[RECORD EXCERPTS — start]
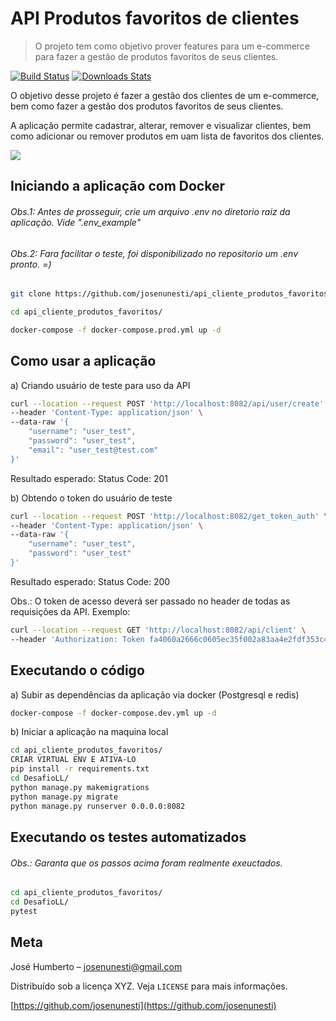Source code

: # API Produtos favoritos de clientes
> O projeto tem como objetivo prover features para um e-commerce para fazer a gestão de produtos favoritos de seus clientes.

[![Build Status][travis-image]][travis-url]
[![Downloads Stats][npm-downloads]][npm-url]

O objetivo desse projeto é fazer a gestão dos clientes de um e-commerce, bem como fazer a gestão dos produtos favoritos de seus clientes.

A aplicação permite cadastrar, alterar, remover e visualizar clientes, bem como adicionar ou remover produtos em uam lista de favoritos dos clientes.

![](../header.png)

## Iniciando a aplicação com Docker
###### Obs.1: Antes de prosseguir, crie um arquivo .env no diretorio raiz da aplicação. Vide ".env_example" 
###### Obs.2: Fara facilitar o teste, foi disponibilizado no repositorio um .env pronto. =)

```sh
git clone https://github.com/josenunesti/api_cliente_produtos_favoritos.git

cd api_cliente_produtos_favoritos/

docker-compose -f docker-compose.prod.yml up -d
```

## Como usar a aplicação

a) Criando usuário de teste para uso da API
```sh
curl --location --request POST 'http://localhost:8082/api/user/create' \
--header 'Content-Type: application/json' \
--data-raw '{
    "username": "user_test",
    "password": "user_test",
    "email": "user_test@test.com"
}'
```
Resultado esperado: Status Code: 201

b) Obtendo o token do usuário de teste
```sh
curl --location --request POST 'http://localhost:8082/get_token_auth' \
--header 'Content-Type: application/json' \
--data-raw '{
    "username": "user_test",
    "password": "user_test"
}'
```
Resultado esperado: Status Code: 200

Obs.: O token de acesso deverá ser passado no header de todas as requisições da API. Exemplo:
```sh
curl --location --request GET 'http://localhost:8082/api/client' \
--header 'Authorization: Token fa4060a2666c0605ec35f002a83aa4e2fdf353c4'
```

## Executando o código

a) Subir as dependências da aplicação via docker (Postgresql e redis)
```sh
docker-compose -f docker-compose.dev.yml up -d
```

b) Iniciar a aplicação na maquina local
```sh
cd api_cliente_produtos_favoritos/
CRIAR VIRTUAL ENV E ATIVA-LO
pip install -r requirements.txt
cd DesafioLL/
python manage.py makemigrations
python manage.py migrate
python manage.py runserver 0.0.0.0:8082
```

## Executando os testes automatizados
###### Obs.: Garanta que os passos acima foram realmente exeuctados.

```sh
cd api_cliente_produtos_favoritos/
cd DesafioLL/
pytest
```

## Meta

José Humberto – josenunesti@gmail.com

Distribuído sob a licença XYZ. Veja `LICENSE` para mais informações.

[https://github.com/josenunesti](https://github.com/josenunesti)


[npm-image]: https://img.shields.io/npm/v/datadog-metrics.svg?style=flat-square
[npm-url]: https://npmjs.org/package/datadog-metrics
[npm-downloads]: https://img.shields.io/npm/dm/datadog-metrics.svg?style=flat-square
[travis-image]: https://img.shields.io/travis/dbader/node-datadog-metrics/master.svg?style=flat-square
[travis-url]: https://travis-ci.org/dbader/node-datadog-metrics
[wiki]: https://github.com/seunome/seuprojeto/wiki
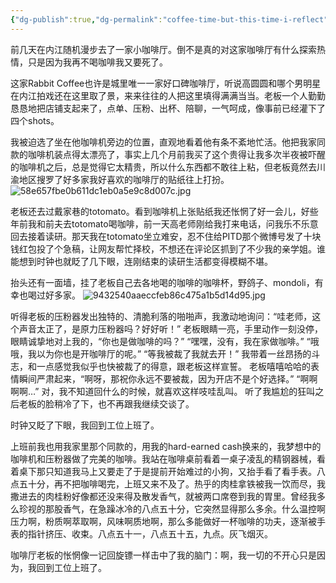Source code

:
 ```yaml
---
{"dg-publish":true,"dg-permalink":"coffee-time-but-this-time-i-reflect","permalink":"/coffee-time-but-this-time-i-reflect/"}
---
```


前几天在内江随机漫步去了一家小咖啡厅。倒不是真的对这家咖啡厅有什么探索热情，只是因为我再不喝咖啡我又要死了。

这家Rabbit Coffee也许是城里唯一一家好口碑咖啡厅，听说高圆圆和哪个男明星在内江拍戏还在这里取了景，来来往往的人把这里填得满满当当。老板一个人勤勤恳恳地把店铺支起来了，点单、压粉、出杯、陪聊，一气呵成，像事前已经灌下了四个shots。

我被迫选了坐在他咖啡机旁边的位置，直观地看着他有条不紊地忙活。他把我家同款的咖啡机装点得太漂亮了，事实上几个月前我买了这个贵得让我多次半夜被吓醒的咖啡机之后，总是觉得它太精贵，所以什么东西都不敢往上粘，但老板竟然去川渝地区搜罗了好多家我好喜欢的咖啡厅的贴纸往上打扮。
![58e657fbe0b611dc1eb0a5e9c8d007c.jpg](/img/user/58e657fbe0b611dc1eb0a5e9c8d007c.jpg)

老板还去过戴家巷的totomato。看到咖啡机上张贴纸我还怅惘了好一会儿，好些年前我和前夫去totomato喝咖啡，前一天高老师刚给我打来电话，问我乐不乐意回去接着读研。那天我在totomato坐立难安，忍不住给PITD那个微博号发了十块钱红包投了个急稿，让网友帮忙择校，不想还在评论区抓到了不少我的亲学姐。谁能想到时钟也就眨了几下眼，连刚结束的读研生活都变得模糊不堪。

抬头还有一面墙，挂了老板自己去各地喝的咖啡的咖啡杯，野鸽子、mondoli，有幸也喝过好多家。
![9432540aaeccfeb86c475a1b5d14d95.jpg](/img/user/9432540aaeccfeb86c475a1b5d14d95.jpg)

听得老板的压粉器发出独特的、清脆利落的啪啪声，我激动地询问：“哇老师，这个声音太正了，是原力压粉器吗？好好听！” 
老板眼睛一亮，手里动作一刻没停，眼睛诚挚地对上我的，“你也是做咖啡的吗？”
“嘿嘿，没有，我在家做咖啡。”
“哦哦，我以为你也是开咖啡厅的呢。”
“等我被裁了我就去开！” 我带着一丝昂扬的斗志，和一点感觉我似乎也快被裁了的得意，跟老板这样宣誓。
老板嘻嘻哈哈的表情瞬间严肃起来，“啊呀，那祝你永远不要被裁，因为开店不是个好选择。”
“啊啊啊啊…” 对，我不知道回什么的时候，就喜欢这样吱哇乱叫。
听了我尴尬的狂叫之后老板的脸稍冷了下，也不再跟我继续交谈了。

时钟又眨了下眼，我回到工位上班了。

上班前我也用我家里那个同款的，用我的hard-earned cash换来的，我梦想中的咖啡机和压粉器做了完美的咖啡。我站在咖啡桌前看着一桌子凌乱的精钢器械，看着桌下那只知道我马上又要走了于是提前开始难过的小狗，又抬手看了看手表。八点五十分，再不把咖啡喝完，上班又来不及了。热乎的肉桂拿铁被我一饮而尽，我撒进去的肉桂粉好像都还没来得及散发香气，就被两口席卷到我的胃里。曾经我多么珍视的那股香气，在急躁冰冷的八点五十分，它突然显得那么多余。什么温控啊压力啊，粉质啊萃取啊，风味啊质地啊，那么多能做好一杯咖啡的功夫，逐渐被手表的指针挤压、收束。八点五十一，八点五十五，九点。灰飞烟灭。

咖啡厅老板的怅惘像一记回旋镖一样击中了我的脑门：啊，我一切的不开心只是因为，我回到工位上班了。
[RECORD EXCERPTS — finish]
• **PROBLEM DESCRIPTION**:
When you copy the entries above, keep every word exactly and omit the images.

• **YOUR RESPONSE**:
Source code

: # API Produtos favoritos de clientes
> O projeto tem como objetivo prover features para um e-commerce para fazer a gestão de produtos favoritos de seus clientes.

[![Build Status][travis-image]][travis-url]
[![Downloads Stats][npm-downloads]][npm-url]

O objetivo desse projeto é fazer a gestão dos clientes de um e-commerce, bem como fazer a gestão dos produtos favoritos de seus clientes.

A aplicação permite cadastrar, alterar, remover e visualizar clientes, bem como adicionar ou remover produtos em uam lista de favoritos dos clientes.

![](../header.png)

## Iniciando a aplicação com Docker
###### Obs.1: Antes de prosseguir, crie um arquivo .env no diretorio raiz da aplicação. Vide ".env_example" 
###### Obs.2: Fara facilitar o teste, foi disponibilizado no repositorio um .env pronto. =)

```sh
git clone https://github.com/josenunesti/api_cliente_produtos_favoritos.git

cd api_cliente_produtos_favoritos/

docker-compose -f docker-compose.prod.yml up -d
```

## Como usar a aplicação

a) Criando usuário de teste para uso da API
```sh
curl --location --request POST 'http://localhost:8082/api/user/create' \
--header 'Content-Type: application/json' \
--data-raw '{
    "username": "user_test",
    "password": "user_test",
    "email": "user_test@test.com"
}'
```
Resultado esperado: Status Code: 201

b) Obtendo o token do usuário de teste
```sh
curl --location --request POST 'http://localhost:8082/get_token_auth' \
--header 'Content-Type: application/json' \
--data-raw '{
    "username": "user_test",
    "password": "user_test"
}'
```
Resultado esperado: Status Code: 200

Obs.: O token de acesso deverá ser passado no header de todas as requisições da API. Exemplo:
```sh
curl --location --request GET 'http://localhost:8082/api/client' \
--header 'Authorization: Token fa4060a2666c0605ec35f002a83aa4e2fdf353c4'
```

## Executando o código

a) Subir as dependências da aplicação via docker (Postgresql e redis)
```sh
docker-compose -f docker-compose.dev.yml up -d
```

b) Iniciar a aplicação na maquina local
```sh
cd api_cliente_produtos_favoritos/
CRIAR VIRTUAL ENV E ATIVA-LO
pip install -r requirements.txt
cd DesafioLL/
python manage.py makemigrations
python manage.py migrate
python manage.py runserver 0.0.0.0:8082
```

## Executando os testes automatizados
###### Obs.: Garanta que os passos acima foram realmente exeuctados.

```sh
cd api_cliente_produtos_favoritos/
cd DesafioLL/
pytest
```

## Meta

José Humberto – josenunesti@gmail.com

Distribuído sob a licença XYZ. Veja `LICENSE` para mais informações.

[https://github.com/josenunesti](https://github.com/josenunesti)


[npm-image]: https://img.shields.io/npm/v/datadog-metrics.svg?style=flat-square
[npm-url]: https://npmjs.org/package/datadog-metrics
[npm-downloads]: https://img.shields.io/npm/dm/datadog-metrics.svg?style=flat-square
[travis-image]: https://img.shields.io/travis/dbader/node-datadog-metrics/master.svg?style=flat-square
[travis-url]: https://travis-ci.org/dbader/node-datadog-metrics
[wiki]: https://github.com/seunome/seuprojeto/wiki
Source code

:
 ```yaml
---
{"dg-publish":true,"dg-permalink":"coffee-time-but-this-time-i-reflect","permalink":"/coffee-time-but-this-time-i-reflect/"}
---
```


前几天在内江随机漫步去了一家小咖啡厅。倒不是真的对这家咖啡厅有什么探索热情，只是因为我再不喝咖啡我又要死了。

这家Rabbit Coffee也许是城里唯一一家好口碑咖啡厅，听说高圆圆和哪个男明星在内江拍戏还在这里取了景，来来往往的人把这里填得满满当当。老板一个人勤勤恳恳地把店铺支起来了，点单、压粉、出杯、陪聊，一气呵成，像事前已经灌下了四个shots。

我被迫选了坐在他咖啡机旁边的位置，直观地看着他有条不紊地忙活。他把我家同款的咖啡机装点得太漂亮了，事实上几个月前我买了这个贵得让我多次半夜被吓醒的咖啡机之后，总是觉得它太精贵，所以什么东西都不敢往上粘，但老板竟然去川渝地区搜罗了好多家我好喜欢的咖啡厅的贴纸往上打扮。
![58e657fbe0b611dc1eb0a5e9c8d007c.jpg](/img/user/58e657fbe0b611dc1eb0a5e9c8d007c.jpg)

老板还去过戴家巷的totomato。看到咖啡机上张贴纸我还怅惘了好一会儿，好些年前我和前夫去totomato喝咖啡，前一天高老师刚给我打来电话，问我乐不乐意回去接着读研。那天我在totomato坐立难安，忍不住给PITD那个微博号发了十块钱红包投了个急稿，让网友帮忙择校，不想还在评论区抓到了不少我的亲学姐。谁能想到时钟也就眨了几下眼，连刚结束的读研生活都变得模糊不堪。

抬头还有一面墙，挂了老板自己去各地喝的咖啡的咖啡杯，野鸽子、mondoli，有幸也喝过好多家。
![9432540aaeccfeb86c475a1b5d14d95.jpg](/img/user/9432540aaeccfeb86c475a1b5d14d95.jpg)

听得老板的压粉器发出独特的、清脆利落的啪啪声，我激动地询问：“哇老师，这个声音太正了，是原力压粉器吗？好好听！” 
老板眼睛一亮，手里动作一刻没停，眼睛诚挚地对上我的，“你也是做咖啡的吗？”
“嘿嘿，没有，我在家做咖啡。”
“哦哦，我以为你也是开咖啡厅的呢。”
“等我被裁了我就去开！” 我带着一丝昂扬的斗志，和一点感觉我似乎也快被裁了的得意，跟老板这样宣誓。
老板嘻嘻哈哈的表情瞬间严肃起来，“啊呀，那祝你永远不要被裁，因为开店不是个好选择。”
“啊啊啊啊…” 对，我不知道回什么的时候，就喜欢这样吱哇乱叫。
听了我尴尬的狂叫之后老板的脸稍冷了下，也不再跟我继续交谈了。

时钟又眨了下眼，我回到工位上班了。

上班前我也用我家里那个同款的，用我的hard-earned cash换来的，我梦想中的咖啡机和压粉器做了完美的咖啡。我站在咖啡桌前看着一桌子凌乱的精钢器械，看着桌下那只知道我马上又要走了于是提前开始难过的小狗，又抬手看了看手表。八点五十分，再不把咖啡喝完，上班又来不及了。热乎的肉桂拿铁被我一饮而尽，我撒进去的肉桂粉好像都还没来得及散发香气，就被两口席卷到我的胃里。曾经我多么珍视的那股香气，在急躁冰冷的八点五十分，它突然显得那么多余。什么温控啊压力啊，粉质啊萃取啊，风味啊质地啊，那么多能做好一杯咖啡的功夫，逐渐被手表的指针挤压、收束。八点五十一，八点五十五，九点。灰飞烟灭。

咖啡厅老板的怅惘像一记回旋镖一样击中了我的脑门：啊，我一切的不开心只是因为，我回到工位上班了。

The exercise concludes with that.